Other efficacy endpoints included trough FEV1 and WM FEV1 at other time points; proportion of trough FEV1 responders at all time points; ratio of FEV1 to baseline (ie, percent change in FEV1) at all time points; and change from baseline in trough FVC throughout the study. Response for FEV1 was defined as ≥100 mL improvement from baseline. Ratio of FEV1 to baseline was calculated to account for differences in baseline lung function that may be associated with aging. Baseline FVC was defined as the mean of the two assessments made 30 minutes and either 5 minutes or immediately pre-dose on Day 1.
Safety was evaluated using summaries of adverse events (AEs), common on-treatment AEs and selected AEs of interest.
All analyses were conducted on the intent-to-treat (ITT) populations, which included all patients randomized to treatment who received ≥1 dose of study medication. All endpoints were analyzed by age subgroups of <65 and ≥65 years.
Pooled data from the two studies evaluating FF/VI and the two studies evaluating UMEC + FF/VI as MITT were used. For the studies with UMEC and UMEC + FF/VI, all analyses by age subgroups were performed post hoc. For studies with FF/VI, analyses of trough FEV1, WM FEV1 0─4 hours and safety by age subgroup were pre-planned; analyses of trough FEV1 responders, ratio of FEV1 to baseline, and change from baseline in trough FVC were conducted post hoc.
Analyses of trough FEV1, WM FEV1 and trough FVC were performed using a repeated measures model. Analysis of trough FEV1 responders was performed using a generalized linear mixed model with a logit link function. Ratio of FEV1 versus baseline analysis was performed using a repeated measures model, with response of log (trough FEV1/baseline FEV1); results were back transformed to provide point estimates for the ratios. All analyses included specific covariates (Supplementary Table 1).
A total of 5024 patients were included across all studies and treatment groups, of whom 2876 (57%) patients were <65 years of age (range: 40─64 years) and 2148 (43%) patients were ≥65 years of age (range: 65─93 years).
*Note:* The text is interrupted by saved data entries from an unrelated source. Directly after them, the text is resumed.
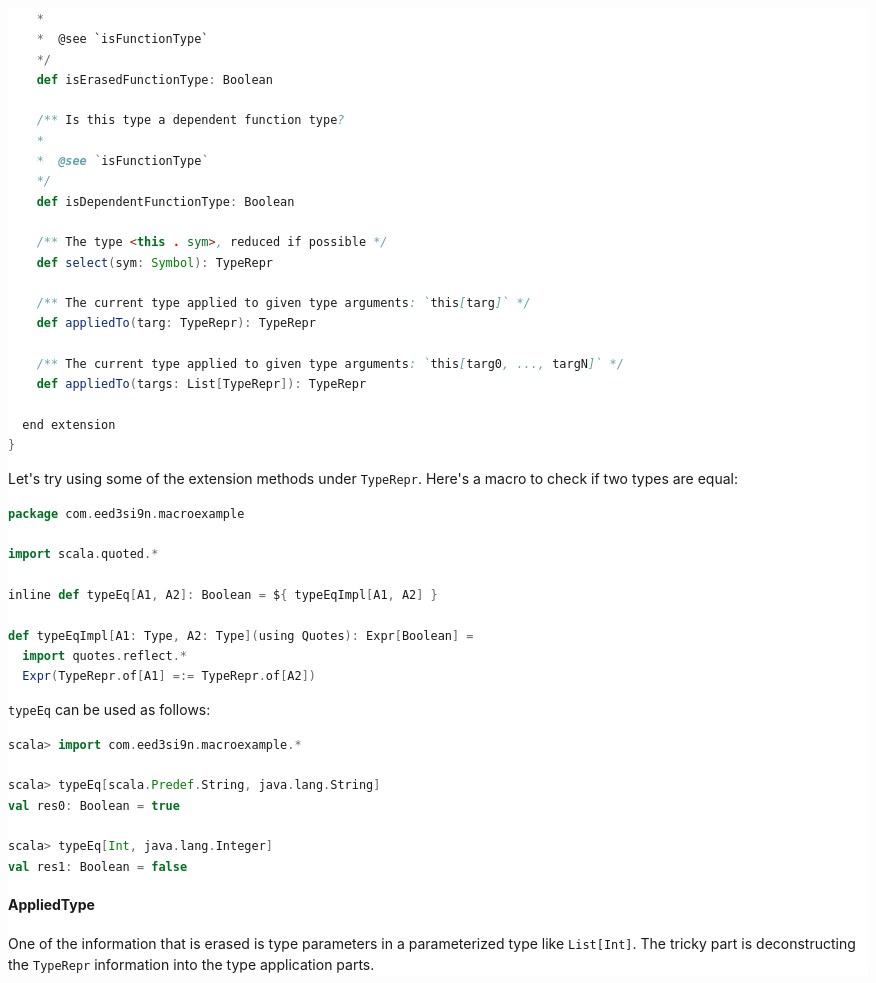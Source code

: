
 ```scala
    *
    *  @see `isFunctionType`
    */
    def isErasedFunctionType: Boolean

    /** Is this type a dependent function type?
    *
    *  @see `isFunctionType`
    */
    def isDependentFunctionType: Boolean

    /** The type <this . sym>, reduced if possible */
    def select(sym: Symbol): TypeRepr

    /** The current type applied to given type arguments: `this[targ]` */
    def appliedTo(targ: TypeRepr): TypeRepr

    /** The current type applied to given type arguments: `this[targ0, ..., targN]` */
    def appliedTo(targs: List[TypeRepr]): TypeRepr

  end extension
}
```

Let's try using some of the extension methods under `TypeRepr`. Here's a macro to check if two types are equal:

```scala
package com.eed3si9n.macroexample

import scala.quoted.*

inline def typeEq[A1, A2]: Boolean = ${ typeEqImpl[A1, A2] }

def typeEqImpl[A1: Type, A2: Type](using Quotes): Expr[Boolean] =
  import quotes.reflect.*
  Expr(TypeRepr.of[A1] =:= TypeRepr.of[A2])
```

`typeEq` can be used as follows:

```scala
scala> import com.eed3si9n.macroexample.*

scala> typeEq[scala.Predef.String, java.lang.String]
val res0: Boolean = true

scala> typeEq[Int, java.lang.Integer]
val res1: Boolean = false
```

#### AppliedType

One of the information that is erased is type parameters in a parameterized type like `List[Int]`. The tricky part is deconstructing the `TypeRepr` information into the type application parts.


  [metaprogramming]: https://docs.scala-lang.org/scala3/reference/metaprogramming.html
  [macros]: https://docs.scala-lang.org/scala3/reference/metaprogramming/macros.html
  [reflection]: https://docs.scala-lang.org/scala3/reference/metaprogramming/reflection.html
  [Expecty]: https://github.com/eed3si9n/expecty
  [Quotes]: https://github.com/lampepfl/dotty/blob/3.0.2/library/src/scala/quoted/Quotes.scala
  [quoted_pattern]: https://docs.scala-lang.org/scala3/reference/metaprogramming/macros.html#pattern-matching-on-quoted-expressions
The majority of patients in both age groups were male, with a slightly higher proportion of males in the ≥65 years group (Table 2). Patients in both age groups had a substantial smoking history (≥40 pack-years). Approximately two-thirds of patients in the <65 years age group and approximately one-third of patients in the ≥65 years group were current smokers. The majority of patients (≥70%) did not have a moderate or severe exacerbation in the 12 months prior to screening. Both age groups, on average, had severe airflow limitation at screening with a mean percent predicted post-bronchodilator FEV1 of approximately 47% (range: 13─87%). Post-bronchodilator FEV1 and FVC at screening were lower in the ≥65 years of age subgroup compared with the <65 years of age subgroup. A total of 2444 patients were included in the treatment groups presented in this article, of whom 1333 were <65 years of age and 1111 were ≥65 years of age.
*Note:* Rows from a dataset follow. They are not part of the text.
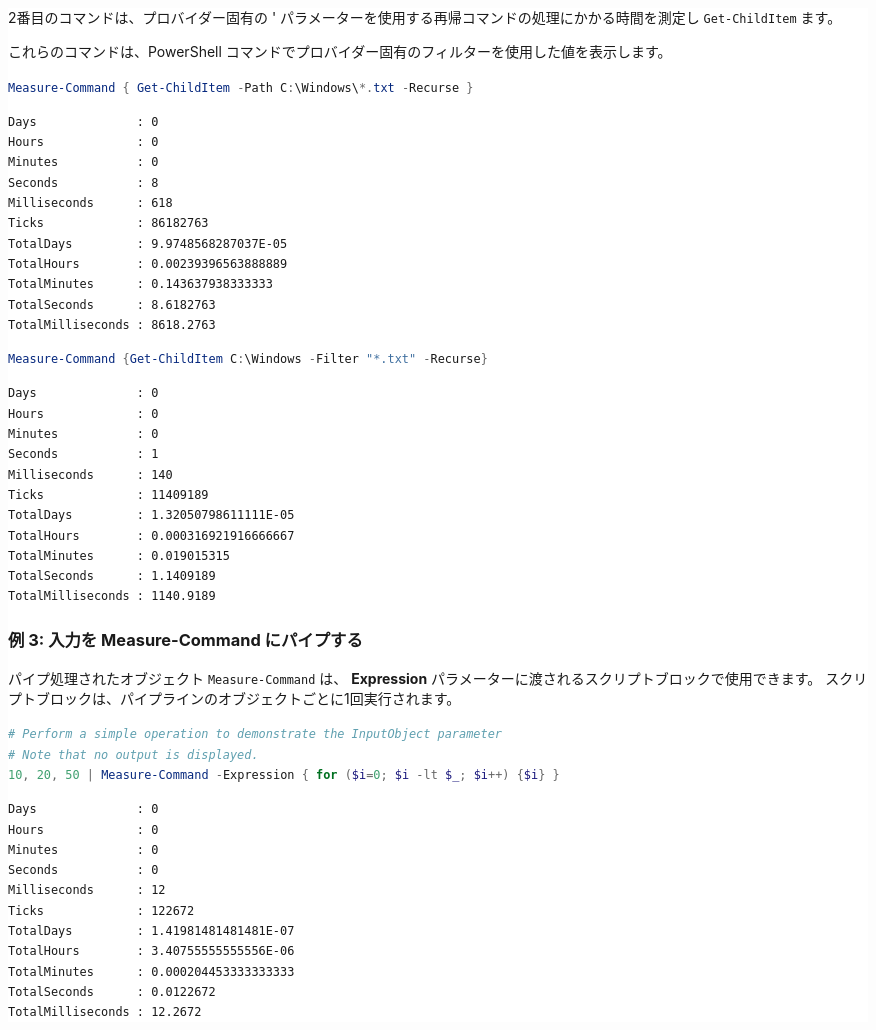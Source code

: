 2番目のコマンドは、プロバイダー固有の ' パラメーターを使用する再帰コマンドの処理にかかる時間を測定し `Get-ChildItem` ます。

これらのコマンドは、PowerShell コマンドでプロバイダー固有のフィルターを使用した値を表示します。

```powershell
Measure-Command { Get-ChildItem -Path C:\Windows\*.txt -Recurse }
```

```Output
Days              : 0
Hours             : 0
Minutes           : 0
Seconds           : 8
Milliseconds      : 618
Ticks             : 86182763
TotalDays         : 9.9748568287037E-05
TotalHours        : 0.00239396563888889
TotalMinutes      : 0.143637938333333
TotalSeconds      : 8.6182763
TotalMilliseconds : 8618.2763
```

```powershell
Measure-Command {Get-ChildItem C:\Windows -Filter "*.txt" -Recurse}
```

```Output
Days              : 0
Hours             : 0
Minutes           : 0
Seconds           : 1
Milliseconds      : 140
Ticks             : 11409189
TotalDays         : 1.32050798611111E-05
TotalHours        : 0.000316921916666667
TotalMinutes      : 0.019015315
TotalSeconds      : 1.1409189
TotalMilliseconds : 1140.9189
```

### 例 3: 入力を Measure-Command にパイプする

パイプ処理されたオブジェクト `Measure-Command` は、 **Expression** パラメーターに渡されるスクリプトブロックで使用できます。 スクリプトブロックは、パイプラインのオブジェクトごとに1回実行されます。

```powershell
# Perform a simple operation to demonstrate the InputObject parameter
# Note that no output is displayed.
10, 20, 50 | Measure-Command -Expression { for ($i=0; $i -lt $_; $i++) {$i} }
```

```Output
Days              : 0
Hours             : 0
Minutes           : 0
Seconds           : 0
Milliseconds      : 12
Ticks             : 122672
TotalDays         : 1.41981481481481E-07
TotalHours        : 3.40755555555556E-06
TotalMinutes      : 0.000204453333333333
TotalSeconds      : 0.0122672
TotalMilliseconds : 12.2672
```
Table 2 Demographics and Baseline Characteristics
Across all studies, significant and clinically meaningful improvements from baseline in trough FEV1 at study end were reported for the active comparator compared with placebo for both age subgroups (Table 3). Treatment differences in mean change from baseline in trough FEV1 for FF/VI versus placebo, UMEC versus placebo, and UMEC + FF/VI versus placebo + FF/VI at study end were 143 mL, 110 mL, and 136 mL, respectively, for patients <65 years of age; and 111 mL, 123 mL, and 105 mL, respectively, for patients ≥65 years of age (p<0.001 for all comparisons).
Table 3 FEV1 Endpoints at Study Enda
Across all studies, significant improvements from baseline in trough FEV1 were reported for FF/VI, UMEC, or UMEC + FF/VI compared with placebo (placebo + FF/VI for UMEC + FF/VI treatment arm) at all time points (Figure 1).
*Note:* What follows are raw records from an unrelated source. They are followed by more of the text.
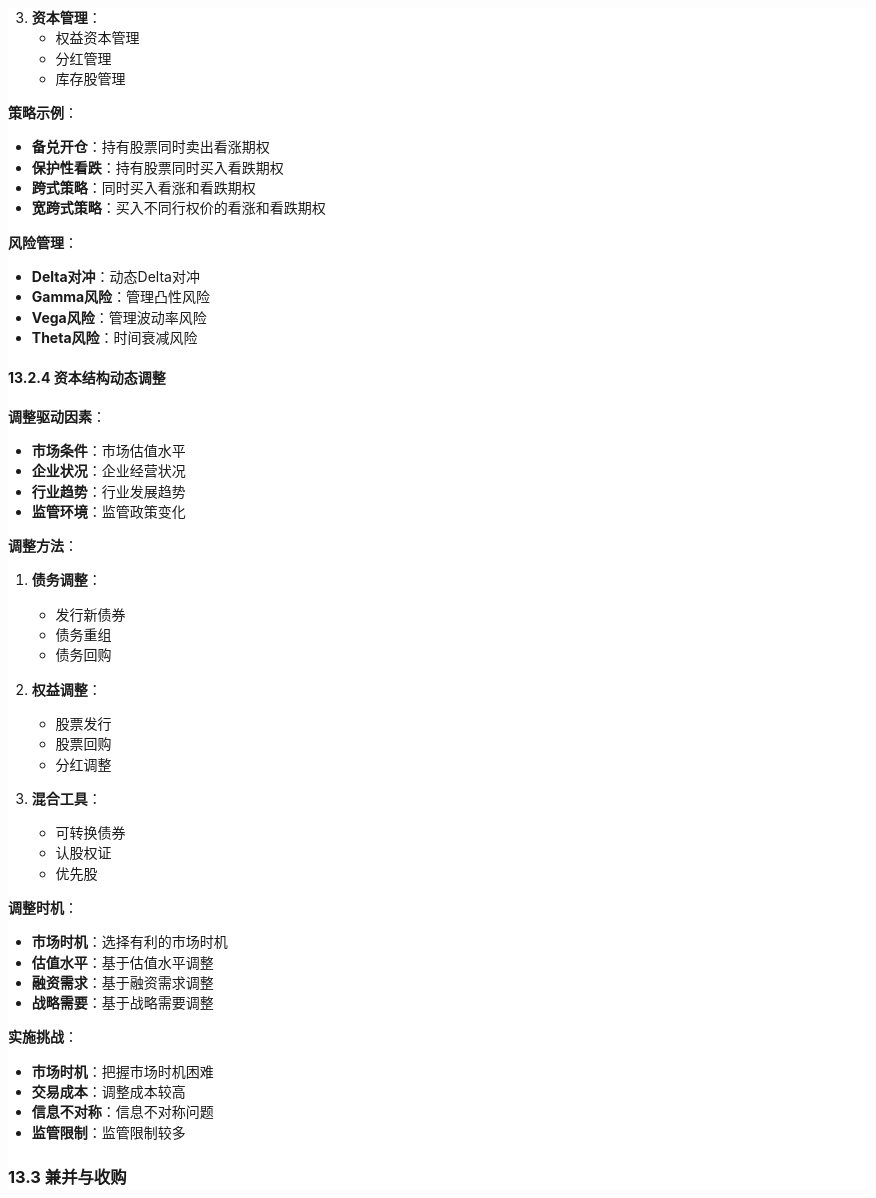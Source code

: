 3. **资本管理**：
   - 权益资本管理
   - 分红管理
   - 库存股管理

**策略示例**：
- **备兑开仓**：持有股票同时卖出看涨期权
- **保护性看跌**：持有股票同时买入看跌期权
- **跨式策略**：同时买入看涨和看跌期权
- **宽跨式策略**：买入不同行权价的看涨和看跌期权

**风险管理**：
- **Delta对冲**：动态Delta对冲
- **Gamma风险**：管理凸性风险
- **Vega风险**：管理波动率风险
- **Theta风险**：时间衰减风险

#### 13.2.4 资本结构动态调整
**调整驱动因素**：
- **市场条件**：市场估值水平
- **企业状况**：企业经营状况
- **行业趋势**：行业发展趋势
- **监管环境**：监管政策变化

**调整方法**：
1. **债务调整**：
   - 发行新债券
   - 债务重组
   - 债务回购

2. **权益调整**：
   - 股票发行
   - 股票回购
   - 分红调整

3. **混合工具**：
   - 可转换债券
   - 认股权证
   - 优先股

**调整时机**：
- **市场时机**：选择有利的市场时机
- **估值水平**：基于估值水平调整
- **融资需求**：基于融资需求调整
- **战略需要**：基于战略需要调整

**实施挑战**：
- **市场时机**：把握市场时机困难
- **交易成本**：调整成本较高
- **信息不对称**：信息不对称问题
- **监管限制**：监管限制较多

### 13.3 兼并与收购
Statistically significant improvements from baseline in WM FEV1 over 0–4 or 0─6 hours at study end were reported for the active comparator compared with placebo for both age subgroups (Table 3). Significant improvements from baseline in WM FEV1 over 0–4 or 0–6 hours were also reported for the active comparators versus placebo at all time points across all studies (Supplementary Figure 1).
Patients in both age subgroups had significantly greater odds of a clinically meaningful improvement from baseline (≥100 mL) in trough FEV1 with active treatment compared with placebo across all studies (p≤0.002 at all time points) (Figure 2). The odds of being a responder were similar in the <65 and ≥65 years of age subgroups for patients treated with FF/VI.
Trough FEV1/Baseline FEV1 Ratio
As post-bronchodilator FEV1 at screening was lower in the ≥65 years subgroup than in the <65 years subgroup (Table 2), the ratio of trough FEV1 to baseline FEV1 was compared with account for differences in baseline lung function that may be associated with aging. Across the active treatment arms of all studies, in both age subgroups, the increase in trough FEV1 was approximately 10% (Table 3). Significant improvements in the ratio of trough FEV1 to baseline FEV1 were reported for active treatment arms compared with placebo arms at all time points across all studies (p<0.001 for all comparisons) (Figure 3).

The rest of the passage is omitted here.